You may still have shit in your ass! How do we get rid of that? We can't use toilet paper! No - we need to spray it out with a hose that has enough water pressure to dribble out the water in a depressed fashion.
So you need one hand to hold your ass open, one hand to work the sprayer and another to scrub out your ass.
Aside from a few three handed freaks who regard this as 'no big deal'
you are now stuck juggling three things you'd rather not.
Knowing my readers as I do there will be a certain percentage that go try this out in their bathroom. If your bathroom isn't moving like a slow moving bucking bronco, you haven't had the full 'flavor' experience yet.
And when I was sailing the seas were 'dead calm'. I can't even imagine the fun of trying this in rough seas!
But enough with my coprophilia.
BOAT SECURITY
There really doesn't seem to be any. This is a bit confusing for me. Everyone just leaves their crap on their boats and wanders off. Natives wander around on their boats. My guess would be that the natives don't rob the boats because if they did people would stop coming to their area and buying stuff from them.
SHIPBOARD LIFE
Most of what you do at sea seems to be 'wait'. You wait until you can go do something else.
This irritated the fuck out of me. I'm the kind of person who likes to always be doing something. With my lifestyle, I have plenty of time to think about stuff in silence already. Activities which encourage this are quite a bummer.
Living aboard a boat doesn't seem to be for the crippled or weak. The captain is routinely dirty from messing with the engines, anchor, plumbing and so on. He works his rear off.
A boat would make an excellent money pit. You see, boats quite naturally want to have everything go wrong with them and then sink into the ocean. Only someone messing with the boat all of the time and the power of money can keep the boat from following what it wants to do. Sometimes even these are not enough but in general if you have enough people working on the boat and throw enough money at it, you will get days if not weeks of service from one. Till it wants more.
If you're a non-smoker on a small boat, you may be fucked. Smoking in the pilot house during inclement weather (more often than you think) is quite normal as is smoking in the open air.
OVERALL THOUGHTS ON CENTRAL AMERICA
With the exception of the two wildly overpriced countries (Panama and Costa Rica), the rest had just blended together.

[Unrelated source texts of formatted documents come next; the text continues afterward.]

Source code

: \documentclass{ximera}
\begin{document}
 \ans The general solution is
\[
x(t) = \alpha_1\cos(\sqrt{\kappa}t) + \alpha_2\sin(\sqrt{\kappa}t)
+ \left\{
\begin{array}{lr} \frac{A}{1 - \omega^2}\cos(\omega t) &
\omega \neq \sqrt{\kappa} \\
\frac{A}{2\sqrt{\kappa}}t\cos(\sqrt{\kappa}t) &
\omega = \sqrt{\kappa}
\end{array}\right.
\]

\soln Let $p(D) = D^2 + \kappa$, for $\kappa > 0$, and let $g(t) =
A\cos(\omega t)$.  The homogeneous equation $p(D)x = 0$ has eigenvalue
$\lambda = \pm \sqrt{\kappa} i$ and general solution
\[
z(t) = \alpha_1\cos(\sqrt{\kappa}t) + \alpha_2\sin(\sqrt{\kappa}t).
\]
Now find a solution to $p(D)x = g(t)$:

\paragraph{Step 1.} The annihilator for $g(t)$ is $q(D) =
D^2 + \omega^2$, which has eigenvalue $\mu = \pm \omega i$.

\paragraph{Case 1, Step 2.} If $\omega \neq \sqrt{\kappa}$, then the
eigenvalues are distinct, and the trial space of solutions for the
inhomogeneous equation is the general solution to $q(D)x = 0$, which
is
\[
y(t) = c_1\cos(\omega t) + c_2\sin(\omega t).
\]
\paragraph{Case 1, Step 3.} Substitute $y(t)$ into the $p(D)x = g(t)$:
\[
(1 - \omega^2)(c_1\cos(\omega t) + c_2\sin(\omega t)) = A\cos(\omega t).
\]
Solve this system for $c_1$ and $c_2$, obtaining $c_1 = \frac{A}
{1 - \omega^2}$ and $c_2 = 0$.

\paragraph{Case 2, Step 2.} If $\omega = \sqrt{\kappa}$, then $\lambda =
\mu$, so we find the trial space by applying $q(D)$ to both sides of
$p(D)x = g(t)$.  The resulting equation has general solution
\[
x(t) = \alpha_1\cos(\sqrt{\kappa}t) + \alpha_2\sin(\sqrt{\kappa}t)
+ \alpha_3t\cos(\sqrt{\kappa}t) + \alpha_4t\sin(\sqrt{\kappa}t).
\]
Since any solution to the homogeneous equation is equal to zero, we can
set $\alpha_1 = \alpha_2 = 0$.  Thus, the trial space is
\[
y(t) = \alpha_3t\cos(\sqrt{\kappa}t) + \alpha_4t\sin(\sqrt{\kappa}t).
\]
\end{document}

Same basic architecture, food and people.
Overall, Central America seems a bit pricey for what you get. [Note for those people who think it's just Logan saying this, fuck off, it is not that uncommon to hear from other tourists as well.]
I can't think of anything which would bring me back to Central America. Been there, done that, done with that. It made me miss SE Asia where I could get a much better meal for a third of the price and lodging for about two thirds of the price.
PHILOSOPHY
"The laid back lifestyle."
Ah. Saying this brings up images of
laying in a hammock, enjoying the day as time slips by. Maybe ordering a drink from a passing waiter...
Oh - wait - the waiter is no where to be found. They are off talking with their friends and ignoring the customers who have all entered the first stages of dehydration.
And the hammock? Yeah - it actually looks like this
simply because nobody would be bothered to repair or replace it.
When people think about the 'laid back lifestyle' they are thinking about a simpler life for them. They are not thinking about lazy, incompetent or inept people that may want to have preform a service for them - like fix a toilet.
I'd rather live in a place where the people aren't trying to live a half assed 'idylic lifestyle'. Translation, they don't work much and are paid appropriately hence they are always poor.
If you're on a vacation, which is more relaxing? Being tended to or having to go do stuff yourself? Hell, you've probably already paid big money to get there and since you are on vacation you don't have to work anyway.